### WHAT IS BEING ASKED
Transcribe, word for word and without additions, each line below from the one containing "- Pseudogene detection" through the one containing "### [Running the pipeline](#running)", both ends included.

### DATA SUPPLIED
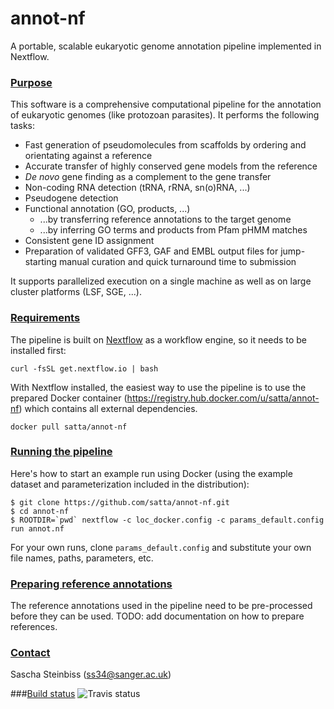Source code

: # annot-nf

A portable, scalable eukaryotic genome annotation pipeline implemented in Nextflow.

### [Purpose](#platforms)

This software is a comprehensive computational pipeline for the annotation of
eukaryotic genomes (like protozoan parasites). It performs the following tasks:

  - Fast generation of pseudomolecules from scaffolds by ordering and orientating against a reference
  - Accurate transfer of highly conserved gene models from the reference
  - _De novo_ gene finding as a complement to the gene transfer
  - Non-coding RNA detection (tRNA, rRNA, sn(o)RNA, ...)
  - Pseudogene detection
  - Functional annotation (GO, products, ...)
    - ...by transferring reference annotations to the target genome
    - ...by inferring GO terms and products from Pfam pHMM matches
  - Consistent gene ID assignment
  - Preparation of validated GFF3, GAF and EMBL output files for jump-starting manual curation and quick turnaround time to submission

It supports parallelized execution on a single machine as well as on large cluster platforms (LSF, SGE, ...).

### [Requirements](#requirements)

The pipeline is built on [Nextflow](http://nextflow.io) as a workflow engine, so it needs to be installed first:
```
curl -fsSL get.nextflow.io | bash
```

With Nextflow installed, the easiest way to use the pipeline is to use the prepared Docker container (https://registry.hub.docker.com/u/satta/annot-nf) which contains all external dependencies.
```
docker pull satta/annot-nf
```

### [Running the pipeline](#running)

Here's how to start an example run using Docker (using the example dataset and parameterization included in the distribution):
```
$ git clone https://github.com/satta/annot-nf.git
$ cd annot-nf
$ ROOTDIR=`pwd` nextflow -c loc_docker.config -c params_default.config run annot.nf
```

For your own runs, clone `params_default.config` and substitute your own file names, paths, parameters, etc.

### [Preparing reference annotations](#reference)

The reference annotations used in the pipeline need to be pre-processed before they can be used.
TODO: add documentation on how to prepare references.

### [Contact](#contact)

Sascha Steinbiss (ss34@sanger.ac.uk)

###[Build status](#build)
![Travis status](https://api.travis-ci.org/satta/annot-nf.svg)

...

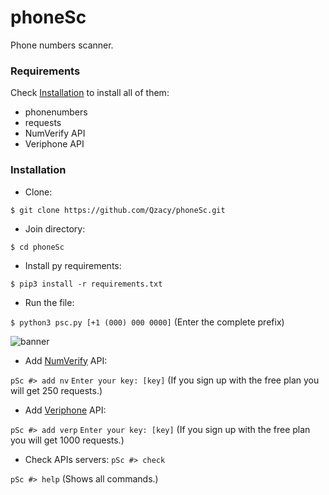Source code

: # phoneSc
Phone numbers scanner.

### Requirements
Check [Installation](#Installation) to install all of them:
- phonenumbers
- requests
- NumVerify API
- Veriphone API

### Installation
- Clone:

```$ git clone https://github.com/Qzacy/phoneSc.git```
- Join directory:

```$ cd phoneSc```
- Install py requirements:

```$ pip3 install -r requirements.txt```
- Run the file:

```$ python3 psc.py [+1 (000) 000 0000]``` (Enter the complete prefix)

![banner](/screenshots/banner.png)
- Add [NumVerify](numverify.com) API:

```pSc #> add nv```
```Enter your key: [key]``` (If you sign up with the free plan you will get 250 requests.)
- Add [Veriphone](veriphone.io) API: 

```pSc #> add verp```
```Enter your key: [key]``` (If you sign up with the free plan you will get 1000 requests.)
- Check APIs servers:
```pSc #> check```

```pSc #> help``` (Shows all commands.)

--

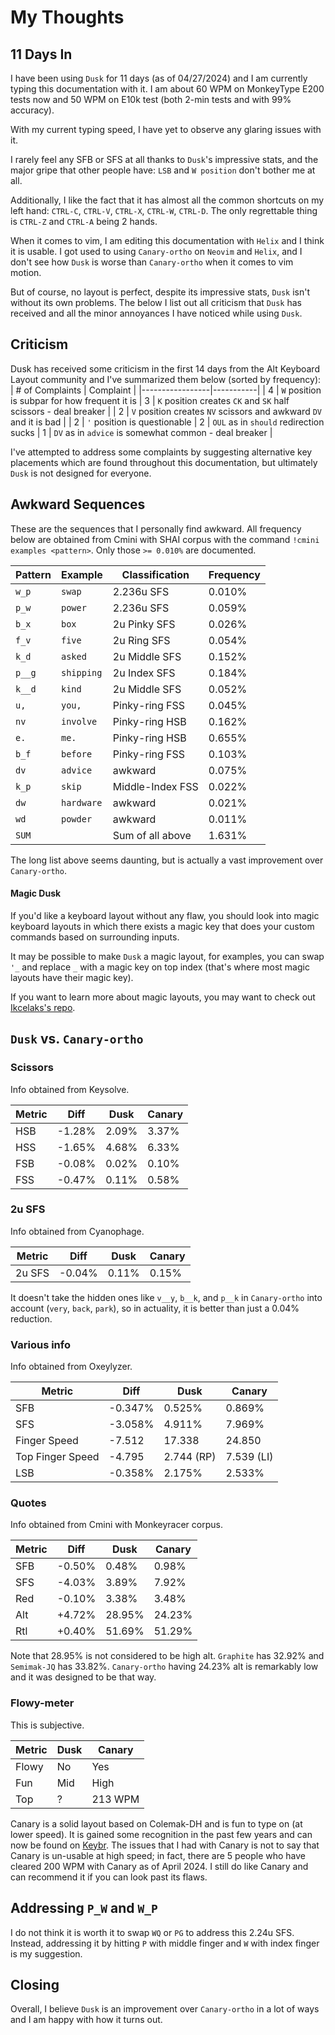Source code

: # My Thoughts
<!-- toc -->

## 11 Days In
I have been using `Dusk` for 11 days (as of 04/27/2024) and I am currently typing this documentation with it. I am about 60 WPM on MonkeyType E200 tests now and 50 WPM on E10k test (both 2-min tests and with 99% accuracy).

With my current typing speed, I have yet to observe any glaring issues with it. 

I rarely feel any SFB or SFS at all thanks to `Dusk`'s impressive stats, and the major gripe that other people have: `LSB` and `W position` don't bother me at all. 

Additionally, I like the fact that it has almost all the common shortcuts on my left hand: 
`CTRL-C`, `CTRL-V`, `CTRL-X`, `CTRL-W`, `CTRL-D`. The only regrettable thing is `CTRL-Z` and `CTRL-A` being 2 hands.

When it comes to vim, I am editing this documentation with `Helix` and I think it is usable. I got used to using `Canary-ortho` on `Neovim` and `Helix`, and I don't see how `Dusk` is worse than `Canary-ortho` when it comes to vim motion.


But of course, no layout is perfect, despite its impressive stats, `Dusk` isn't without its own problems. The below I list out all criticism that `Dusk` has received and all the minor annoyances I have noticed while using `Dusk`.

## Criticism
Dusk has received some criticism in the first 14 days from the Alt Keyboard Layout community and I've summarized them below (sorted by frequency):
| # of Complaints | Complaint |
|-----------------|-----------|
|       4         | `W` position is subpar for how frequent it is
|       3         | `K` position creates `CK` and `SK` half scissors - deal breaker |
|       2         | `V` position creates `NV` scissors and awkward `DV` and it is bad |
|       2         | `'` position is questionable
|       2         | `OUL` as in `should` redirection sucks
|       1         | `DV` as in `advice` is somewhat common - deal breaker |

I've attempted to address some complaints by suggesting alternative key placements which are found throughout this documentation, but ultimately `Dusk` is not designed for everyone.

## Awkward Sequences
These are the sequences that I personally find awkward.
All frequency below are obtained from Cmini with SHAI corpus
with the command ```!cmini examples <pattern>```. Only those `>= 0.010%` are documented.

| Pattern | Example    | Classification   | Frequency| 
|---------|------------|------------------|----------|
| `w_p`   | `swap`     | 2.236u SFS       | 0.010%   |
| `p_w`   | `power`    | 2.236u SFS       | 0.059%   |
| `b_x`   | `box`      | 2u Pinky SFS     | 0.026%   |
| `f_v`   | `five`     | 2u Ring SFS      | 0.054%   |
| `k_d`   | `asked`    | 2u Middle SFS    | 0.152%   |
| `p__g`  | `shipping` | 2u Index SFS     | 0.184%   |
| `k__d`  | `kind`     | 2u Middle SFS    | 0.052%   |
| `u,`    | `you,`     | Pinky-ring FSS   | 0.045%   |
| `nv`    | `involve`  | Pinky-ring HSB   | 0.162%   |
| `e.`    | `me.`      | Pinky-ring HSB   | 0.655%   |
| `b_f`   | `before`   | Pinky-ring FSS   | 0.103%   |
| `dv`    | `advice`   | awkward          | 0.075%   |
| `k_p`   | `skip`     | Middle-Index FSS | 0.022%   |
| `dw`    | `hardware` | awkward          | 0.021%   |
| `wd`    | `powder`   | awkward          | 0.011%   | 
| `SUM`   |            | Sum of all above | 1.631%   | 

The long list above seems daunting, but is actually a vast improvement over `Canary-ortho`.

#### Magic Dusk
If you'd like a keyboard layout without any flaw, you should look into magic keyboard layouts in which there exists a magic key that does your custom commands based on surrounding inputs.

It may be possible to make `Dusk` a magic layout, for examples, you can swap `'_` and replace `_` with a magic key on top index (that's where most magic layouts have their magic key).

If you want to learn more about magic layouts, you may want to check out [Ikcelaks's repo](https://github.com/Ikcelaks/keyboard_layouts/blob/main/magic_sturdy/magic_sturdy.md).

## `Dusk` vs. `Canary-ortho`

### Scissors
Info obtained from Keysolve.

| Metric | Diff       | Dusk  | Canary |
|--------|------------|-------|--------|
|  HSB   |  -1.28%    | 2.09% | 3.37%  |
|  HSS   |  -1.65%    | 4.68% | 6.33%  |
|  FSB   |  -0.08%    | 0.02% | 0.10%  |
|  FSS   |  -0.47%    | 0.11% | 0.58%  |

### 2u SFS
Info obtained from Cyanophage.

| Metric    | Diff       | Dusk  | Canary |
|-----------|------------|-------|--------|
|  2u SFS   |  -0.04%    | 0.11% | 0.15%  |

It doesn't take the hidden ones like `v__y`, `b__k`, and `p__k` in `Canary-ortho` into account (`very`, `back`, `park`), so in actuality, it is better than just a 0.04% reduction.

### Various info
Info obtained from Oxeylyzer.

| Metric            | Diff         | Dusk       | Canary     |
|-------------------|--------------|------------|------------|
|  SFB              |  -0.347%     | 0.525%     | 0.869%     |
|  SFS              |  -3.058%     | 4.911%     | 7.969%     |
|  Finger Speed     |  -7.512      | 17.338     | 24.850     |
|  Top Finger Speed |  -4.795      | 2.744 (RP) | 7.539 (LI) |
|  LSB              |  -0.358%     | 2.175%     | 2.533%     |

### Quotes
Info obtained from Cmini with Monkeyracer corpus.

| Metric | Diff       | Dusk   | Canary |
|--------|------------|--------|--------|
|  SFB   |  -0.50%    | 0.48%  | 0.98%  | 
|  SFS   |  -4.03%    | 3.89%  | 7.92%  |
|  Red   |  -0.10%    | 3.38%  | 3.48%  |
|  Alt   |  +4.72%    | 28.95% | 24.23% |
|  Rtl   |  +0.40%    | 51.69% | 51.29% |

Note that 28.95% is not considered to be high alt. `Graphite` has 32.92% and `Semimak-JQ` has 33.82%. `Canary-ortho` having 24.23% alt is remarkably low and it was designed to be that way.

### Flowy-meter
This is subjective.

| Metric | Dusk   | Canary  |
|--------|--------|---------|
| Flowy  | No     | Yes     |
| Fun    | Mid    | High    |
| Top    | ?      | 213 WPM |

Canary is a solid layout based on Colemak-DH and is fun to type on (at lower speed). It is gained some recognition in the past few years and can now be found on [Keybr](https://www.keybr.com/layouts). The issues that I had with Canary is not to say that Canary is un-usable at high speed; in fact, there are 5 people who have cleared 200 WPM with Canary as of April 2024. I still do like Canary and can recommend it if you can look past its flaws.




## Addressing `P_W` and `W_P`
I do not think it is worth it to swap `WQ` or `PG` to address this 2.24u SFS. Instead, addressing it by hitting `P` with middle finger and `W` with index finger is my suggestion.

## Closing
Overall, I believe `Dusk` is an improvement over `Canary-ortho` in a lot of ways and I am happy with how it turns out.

### THE COMPLETED TASK
  - Pseudogene detection
  - Functional annotation (GO, products, ...)
    - ...by transferring reference annotations to the target genome
    - ...by inferring GO terms and products from Pfam pHMM matches
  - Consistent gene ID assignment
  - Preparation of validated GFF3, GAF and EMBL output files for jump-starting manual curation and quick turnaround time to submission

It supports parallelized execution on a single machine as well as on large cluster platforms (LSF, SGE, ...).

### [Requirements](#requirements)

The pipeline is built on [Nextflow](http://nextflow.io) as a workflow engine, so it needs to be installed first:
```
curl -fsSL get.nextflow.io | bash
```

With Nextflow installed, the easiest way to use the pipeline is to use the prepared Docker container (https://registry.hub.docker.com/u/satta/annot-nf) which contains all external dependencies.
```
docker pull satta/annot-nf
```

### [Running the pipeline](#running)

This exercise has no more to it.